# Crazy scheduling on Black Friday?



## Dream Baby (Nov 16, 2021)

So I was looking at some fellow TMs schedules on Black Friday.

Some are coming in at Midnight, 2:00, 4:00, etc.

Why doesn't Target as many people starting at Midnight?

No guests will be in the store anyway.

Thoughts?


----------



## IhateOPmodel (Nov 16, 2021)

I assume most of those people will be doing OPU or SFS.  They need staggered schedules so they are able to keep up throughout the day.  If they bring everyone in at midnight then everyone will be gone come 10am or so.  My store is having people work 12 hour days if they answered yes on the overtime survey.


----------



## redeye58 (Nov 16, 2021)

We are an ON store & our team is coming in after midnight.
Also what IhateOPmodel said.


----------



## Noiinteam (Nov 16, 2021)

We are taking a truck at 12:01. I and a few other dbo's are coming in at 4 to push. Unload team coming at 12:01. Not sure about ship


----------



## Panda13 (Nov 16, 2021)

OPU, SFS and double trucks. Biggest SFS day of the year and closed Thursday.


----------



## Fluttervale (Nov 17, 2021)

SFS starts at midnight but orders drop in until 1230pm (I think, not my job.).

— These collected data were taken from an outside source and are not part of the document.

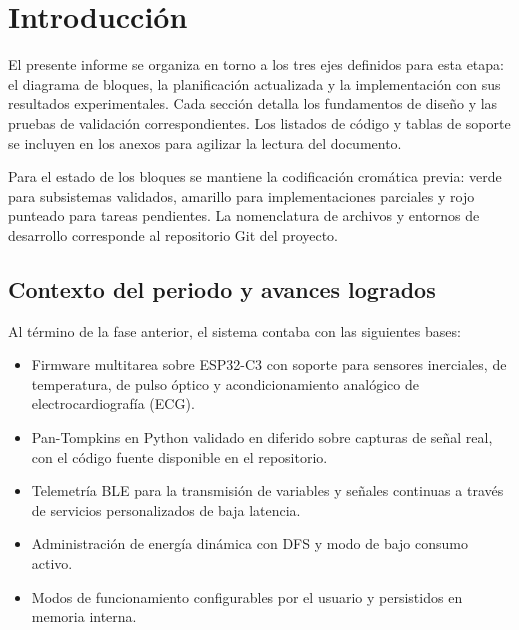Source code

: \documentclass[letterpaper,11pt]{article}
\begin{document}
\section{Introducción}

El presente informe se organiza en torno a los tres ejes definidos para esta etapa: el diagrama de bloques, la planificación actualizada y la implementación con sus resultados experimentales. Cada sección detalla los fundamentos de diseño y las pruebas de validación correspondientes. Los listados de código y tablas de soporte se incluyen en los anexos para agilizar la lectura del documento.

Para el estado de los bloques se mantiene la codificación cromática previa: verde para subsistemas validados, amarillo para implementaciones parciales y rojo punteado para tareas pendientes. La nomenclatura de archivos y entornos de desarrollo corresponde al repositorio Git del proyecto.

\subsection{Contexto del periodo y avances logrados}

Al término de la fase anterior, el sistema contaba con las siguientes bases:
\begin{itemize}
    \item Firmware multitarea sobre ESP32-C3 con soporte para sensores inerciales, de temperatura, de pulso óptico y acondicionamiento analógico de electrocardiografía (ECG).
    \item Pan-Tompkins \cite{pan_tompkins} en Python validado en diferido sobre capturas de señal real, con el código fuente disponible en el repositorio.
    \item Telemetría BLE para la transmisión de variables y señales continuas a través de servicios personalizados de baja latencia.
    \item Administración de energía dinámica con DFS y modo de bajo consumo activo.
    \item Modos de funcionamiento configurables por el usuario y persistidos en memoria interna.
\end{itemize}
\end{document}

If everyone came in at midnight, you wouldn’t have anyone to finish or get ahead for Saturday.

Plus if you have OPU, you have to completely clear backlog by 9 am and then stay current until close of business.

In the meantime the rest of the store is doing one for ones, truck, reshop, and market is sitting in their lawn chairs watching the show.


----------